RIOT REMINISCENT OF BERLIN STREET BRAWLS IN EARLY NAZI DAYS
A number of brownshirted Nazis were severely beaten at Rockwell’s rally yesterday. Rockwell himself hid under the speakers platform at the first sign of violence, but his “Deputy Commander. ” Kenneth J. V. Morgan, was injured. Police were compelled to set up riot control conditions and to separate the estimated 50 persons who were exchanging blows.
Rockwell’s Nazis evidently got the worst of the fight, and some required medical attention. The Chief of the Washington Park Police and the Chief Prosecutor for the District of Columbia were present. A number of Israeli tourists in Washington and local Jews became involved in the brawl. Witnesses described the brawl as reminiscent of the street fighting in Berlin, in the early 1930’s, between anti-Nazis and the adherents of Hitler.
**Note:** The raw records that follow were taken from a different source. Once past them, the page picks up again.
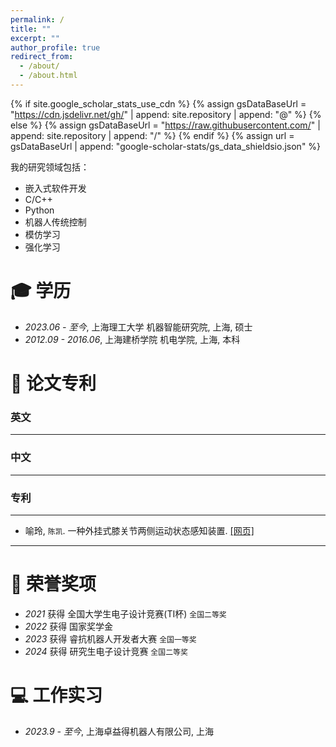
 ```yaml
---
permalink: /
title: ""
excerpt: ""
author_profile: true
redirect_from: 
  - /about/
  - /about.html
---
```


{% if site.google_scholar_stats_use_cdn %}
{% assign gsDataBaseUrl = "https://cdn.jsdelivr.net/gh/" | append: site.repository | append: "@" %}
{% else %}
{% assign gsDataBaseUrl = "https://raw.githubusercontent.com/" | append: site.repository | append: "/" %}
{% endif %}
{% assign url = gsDataBaseUrl | append: "google-scholar-stats/gs_data_shieldsio.json" %}

<span class='anchor' id='about-me'></span>


我的研究领域包括：
- 嵌入式软件开发
- C/C++
- Python
- 机器人传统控制
- 模仿学习
- 强化学习
  


<span class='anchor' id='-xl'></span>

# 🎓 学历
- *2023.06 - 至今*, <a href="https://www.usst.edu.cn/"></a> 上海理工大学 机器智能研究院, 上海, 硕士 
- *2012.09 - 2016.06*, <a href="https://www.gench.edu.cn/"></a> 上海建桥学院 机电学院, 上海, 本科

<!-- - *2023.06 - 至今*, <a href="https://www.usst.edu.cn/"><img class="svg" src="/images/HUST_logo.svg" width="23pt"></a> 上海理工大学 机器智能研究院, 湖上海, 硕士 
- *2012.09 - 2016.06*, <a href="https://www.gench.edu.cn/"><img class="svg" src="/images/SCU_logo.svg" width="20pt"></a> 上海建桥学院 机电学院, 上海, 本科 -->
 
<span class='anchor' id='-lwzl'></span>

# 📝 论文专利

### 英文
---
<!-- <div class='paper-box'><div class='paper-box-image'><div><div class="badge">Sensors 2022</div><img src='images/sensors2022.svg' alt="sym" width="100%"></div></div>
<div class='paper-box-text' markdown="1">

-	`Jian Tang`, Rongbiao Wang, Gongzhe Qiu, Yu Hu, Yihua Kang. Mechanism of magnetic flux leakage detection method based on the slotted ferromagnetic lift-off layer. *Sensors*, 2022, 22(9): 3587. (JCR:Q2; IF:3.847)  
[[网页]](https://dx.doi.org/10.3390/s22093587) [[预览]](https://github.com/tangjyan/tangjyan.github.io/blob/main/pdf/TangJ-2022-Mechanism%20of%20Magnetic%20Flux%20Leakage%20Detection%20Method%20Based%20on%20the%20Slotted.pdf) [[下载]](/pdf/TangJ-2022-Mechanism%20of%20Magnetic%20Flux%20Leakage%20Detection%20Method%20Based%20on%20the%20Slotted.pdf) -->

<!-- </div>
</div> -->



### 中文
---

<!-- - 	`唐健`，王荣彪，康宜华. 大提离漏磁无损检测方法. *无损检测*. 2022,44(4): 67. (核心期刊)  
[[网页]](https://dx.doi.org/10.11973/wsjc202204000) [[预览]](https://github.com/tangjyan/tangjyan.github.io/blob/main/pdf/%E5%94%90%E5%81%A5-2022-%E5%A4%A7%E6%8F%90%E7%A6%BB%E6%BC%8F%E7%A3%81%E6%97%A0%E6%8D%9F%E6%A3%80%E6%B5%8B%E6%96%B9%E6%B3%95.pdf) [[下载]](/pdf/%E5%94%90%E5%81%A5-2022-%E5%A4%A7%E6%8F%90%E7%A6%BB%E6%BC%8F%E7%A3%81%E6%97%A0%E6%8D%9F%E6%A3%80%E6%B5%8B%E6%96%B9%E6%B3%95.pdf)   -->



### 专利
---
- 喻玲, `陈凯`. 一种外挂式膝关节两侧运动状态感知装置. [[网页]](https://cprs.patentstar.com.cn/Search/Detail?ANE=9BHB9IED7DCA9BGB9IDE7DDA9IAC9HGF9HAF9GBH9IFHDIIA)
---


<span class='anchor' id='-ryjx'></span>

# 🏅 荣誉奖项
- *2021* 获得 全国大学生电子设计竞赛(TI杯) `全国二等奖`  
- *2022* 获得 国家奖学金 
- *2023* 获得 睿抗机器人开发者大赛 `全国一等奖` 
- *2024* 获得 研究生电子设计竞赛 `全国二等奖` 

<span class='anchor' id='-xshy'></span>


# 💻 工作实习
- *2023.9 - 至今*, 上海卓益得机器人有限公司, 上海
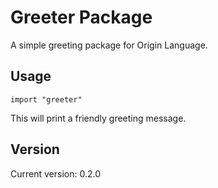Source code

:# Greeter Package

A simple greeting package for Origin Language.

## Usage

```origin
import "greeter"
```

This will print a friendly greeting message.

## Version

Current version: 0.2.0 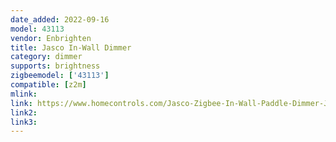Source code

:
 ```yaml
---
date_added: 2022-09-16
model: 43113
vendor: Enbrighten
title: Jasco In-Wall Dimmer
category: dimmer
supports: brightness
zigbeemodel: ['43113']
compatible: [z2m]
mlink: 
link: https://www.homecontrols.com/Jasco-Zigbee-In-Wall-Paddle-Dimmer-JA43113
link2: 
link3: 
---
```


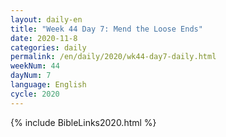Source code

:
 ```yaml
---
layout: daily-en
title: "Week 44 Day 7: Mend the Loose Ends"
date: 2020-11-8 
categories: daily
permalink: /en/daily/2020/wk44-day7-daily.html
weekNum: 44
dayNum: 7
language: English
cycle: 2020
---
```

{% include BibleLinks2020.html %} 
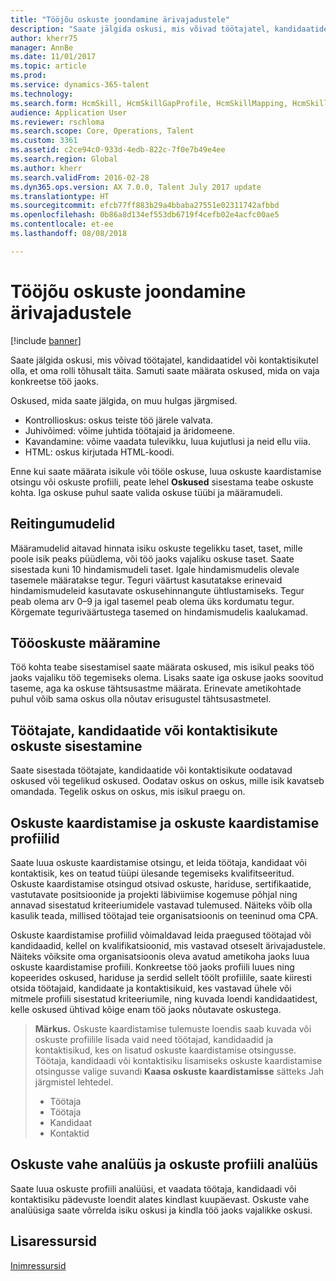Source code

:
 ```yaml
---
title: "Tööjõu oskuste joondamine ärivajadustele"
description: "Saate jälgida oskusi, mis võivad töötajatel, kandidaatidel või kontaktisikutel olla, et oma rolli tõhusalt täita. Samuti saate määrata oskused, mida on vaja konkreetse töö jaoks."
author: kherr75
manager: AnnBe
ms.date: 11/01/2017
ms.topic: article
ms.prod: 
ms.service: dynamics-365-talent
ms.technology: 
ms.search.form: HcmSkill, HcmSkillGapProfile, HcmSkillMapping, HcmSkillType
audience: Application User
ms.reviewer: rschloma
ms.search.scope: Core, Operations, Talent
ms.custom: 3361
ms.assetid: c2ce94c0-933d-4edb-822c-7f0e7b49e4ee
ms.search.region: Global
ms.author: kherr
ms.search.validFrom: 2016-02-28
ms.dyn365.ops.version: AX 7.0.0, Talent July 2017 update
ms.translationtype: HT
ms.sourcegitcommit: efcb77ff883b29a4bbaba27551e02311742afbbd
ms.openlocfilehash: 0b86a8d134ef553db6719f4cefb02e4acfc00ae5
ms.contentlocale: et-ee
ms.lasthandoff: 08/08/2018

---
```


# <a name="align-workforce-skills-with-business-needs"></a>Tööjõu oskuste joondamine ärivajadustele

[!include [banner](includes/banner.md)]

Saate jälgida oskusi, mis võivad töötajatel, kandidaatidel või kontaktisikutel olla, et oma rolli tõhusalt täita. Samuti saate määrata oskused, mida on vaja konkreetse töö jaoks.

Oskused, mida saate jälgida, on muu hulgas järgmised.
-   Kontrollioskus: oskus teiste töö järele valvata.
-   Juhivõimed: võime juhtida töötajaid ja äridomeene.
-   Kavandamine: võime vaadata tulevikku, luua kujutlusi ja neid ellu viia.
-   HTML: oskus kirjutada HTML-koodi.

Enne kui saate määrata isikule või tööle oskuse, luua oskuste kaardistamise otsingu või oskuste profiili, peate lehel **Oskused** sisestama teabe oskuste kohta. Iga oskuse puhul saate valida oskuse tüübi ja määramudeli.

## <a name="rating-models"></a>Reitingumudelid
Määramudelid aitavad hinnata isiku oskuste tegelikku taset, taset, mille poole isik peaks püüdlema, või töö jaoks vajaliku oskuse taset. Saate sisestada kuni 10 hindamismudeli taset.  Igale hindamismudelis olevale tasemele määratakse tegur.  Teguri väärtust kasutatakse erinevaid hindamismudeleid kasutavate oskusehinnangute ühtlustamiseks.  Tegur peab olema arv 0–9 ja igal tasemel peab olema üks kordumatu tegur.  Kõrgemate teguriväärtustega tasemed on hindamismudelis kaalukamad.

## <a name="specify-job-skills"></a>Tööoskuste määramine
Töö kohta teabe sisestamisel saate määrata oskused, mis isikul peaks töö jaoks vajaliku töö tegemiseks olema.  Lisaks saate iga oskuse jaoks soovitud taseme, aga ka oskuse tähtsusastme määrata. Erinevate ametikohtade puhul võib sama oskus olla nõutav erisugustel tähtsusastmetel.

## <a name="enter-skills-for-workers-applicants-or-contacts"></a>Töötajate, kandidaatide või kontaktisikute oskuste sisestamine
Saate sisestada töötajate, kandidaatide või kontaktisikute oodatavad oskused või tegelikud oskused. Oodatav oskus on oskus, mille isik kavatseb omandada. Tegelik oskus on oskus, mis isikul praegu on.

## <a name="skill-mapping-and-skill-mapping-profiles"></a> Oskuste kaardistamise ja oskuste kaardistamise profiilid
Saate luua oskuste kaardistamise otsingu, et leida töötaja, kandidaat või kontaktisik, kes on teatud tüüpi ülesande tegemiseks kvalifitseeritud. Oskuste kaardistamise otsingud otsivad oskuste, hariduse, sertifikaatide, vastutavate positsioonide ja projekti läbiviimise kogemuse põhjal ning annavad sisestatud kriteeriumidele vastavad tulemused.  Näiteks võib olla kasulik teada, millised töötajad teie organisatsioonis on teeninud oma CPA.

Oskuste kaardistamise profiilid võimaldavad leida praegused töötajad või kandidaadid, kellel on kvalifikatsioonid, mis vastavad otseselt ärivajadustele.  Näiteks võiksite oma organisatsioonis oleva avatud ametikoha jaoks luua oskuste kaardistamise profiili. Konkreetse töö jaoks profiili luues ning kopeerides oskused, hariduse ja serdid sellelt töölt profiilile, saate kiiresti otsida töötajaid, kandidaate ja kontaktisikuid, kes vastavad ühele või mitmele profiili sisestatud kriteeriumile, ning kuvada loendi kandidaatidest, kelle oskused ühtivad kõige enam töö jaoks nõutavate oskustega.

> **Märkus.** Oskuste kaardistamise tulemuste loendis saab kuvada või oskuste profiilile lisada vaid need töötajad, kandidaadid ja kontaktisikud, kes on lisatud oskuste kaardistamise otsingusse. Töötaja, kandidaadi või kontaktisiku lisamiseks oskuste kaardistamise otsingusse valige suvandi **Kaasa oskuste kaardistamisse** sätteks Jah järgmistel lehtedel.
> 
> + Töötaja
> + Töötaja
> + Kandidaat
> + Kontaktid

## <a name="skill-gap-analysis-and-skill-profile-analysis"></a>Oskuste vahe analüüs ja oskuste profiili analüüs
Saate luua oskuste profiili analüüsi, et vaadata töötaja, kandidaadi või kontaktisiku pädevuste loendit alates kindlast kuupäevast. Oskuste vahe analüüsiga saate võrrelda isiku oskusi ja kindla töö jaoks vajalikke oskusi.  



<a name="additional-resources"></a>Lisaressursid
--------

[Inimressursid](index.md)




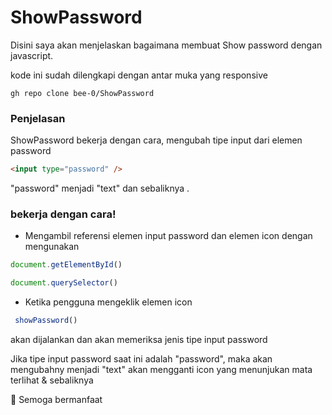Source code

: # ShowPassword


Disini saya akan menjelaskan bagaimana membuat Show password dengan javascript.

kode ini sudah dilengkapi dengan antar muka yang responsive 
```
gh repo clone bee-0/ShowPassword
```

### Penjelasan

ShowPassword bekerja dengan cara, mengubah tipe input dari elemen password
```html
<input type="password" />
```
"password" menjadi "text" dan sebaliknya .


### bekerja dengan cara!

- Mengambil referensi elemen input  password dan elemen icon dengan mengunakan 
```javascript
document.getElementById()

document.querySelector()
```

- Ketika pengguna mengeklik elemen icon 
```javascript
 showPassword() 
```
akan dijalankan dan akan memeriksa jenis tipe input password 



Jika tipe input password saat ini adalah "password", maka akan mengubahny menjadi "text"  akan mengganti icon yang menunjukan mata terlihat   &  sebaliknya

📍 Semoga bermanfaat 


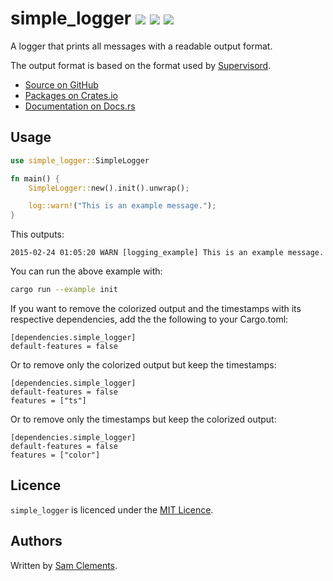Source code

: # simple_logger [![](https://img.shields.io/github/tag/borntyping/rust-simple_logger.svg)](https://github.com/borntyping/rust-simple_logger/tags) [![](https://img.shields.io/travis/borntyping/rust-simple_logger.svg)](https://travis-ci.org/borntyping/rust-simple_logger) [![](https://img.shields.io/github/issues/borntyping/rust-simple_logger.svg)](https://github.com/borntyping/rust-simple_logger/issues)

A logger that prints all messages with a readable output format.

The output format is based on the format used by [Supervisord](http://supervisord.org/).

* [Source on GitHub](https://github.com/borntyping/rust-simple_logger)
* [Packages on Crates.io](https://crates.io/crates/simple_logger)
* [Documentation on Docs.rs](https://docs.rs/simple_logger)

Usage
-----

```rust
use simple_logger::SimpleLogger

fn main() {
    SimpleLogger::new().init().unwrap();

    log::warn!("This is an example message.");
}
```

This outputs:

```
2015-02-24 01:05:20 WARN [logging_example] This is an example message.
```

You can run the above example with:

```bash
cargo run --example init
```

If you want to remove the colorized output and the timestamps with its respective dependencies, add the
the following to your Cargo.toml:

```
[dependencies.simple_logger]
default-features = false
```

Or to remove only the colorized output but keep the timestamps:

```
[dependencies.simple_logger]
default-features = false
features = ["ts"]
```

Or to remove only the timestamps but keep the colorized output:

```
[dependencies.simple_logger]
default-features = false
features = ["color"]
```

Licence
-------

`simple_logger` is licenced under the [MIT Licence](http://opensource.org/licenses/MIT).

Authors
-------

Written by [Sam Clements](sam@borntyping.co.uk).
Before the fighting started, two Jews were arrested for heckling Rockwell. One “storm-trooper” was arrested by Armed Forces police for purposes of an identification check on his duty status. He was released, having established that he has been discharged from the service.
In the course of the fighting, the Nazi banner was trampled. An SS pennant, with skull and crossbones insignia of the SS troops of Hitler Germany, was ripped from its standard.
The Jew-baiting reached such a point that veteran police officers said it was “absurd to consider such hateful threats and abuse” of the public to be legitimate “free speech. ” There was also resentment on the part of police to Nazi attempts to arrogate to themselves police power in a para-military formation guarding Rockwell and restricting the public in part of the park.
The police, however, sought to behave objectively against all infractions considered breaches of the peace.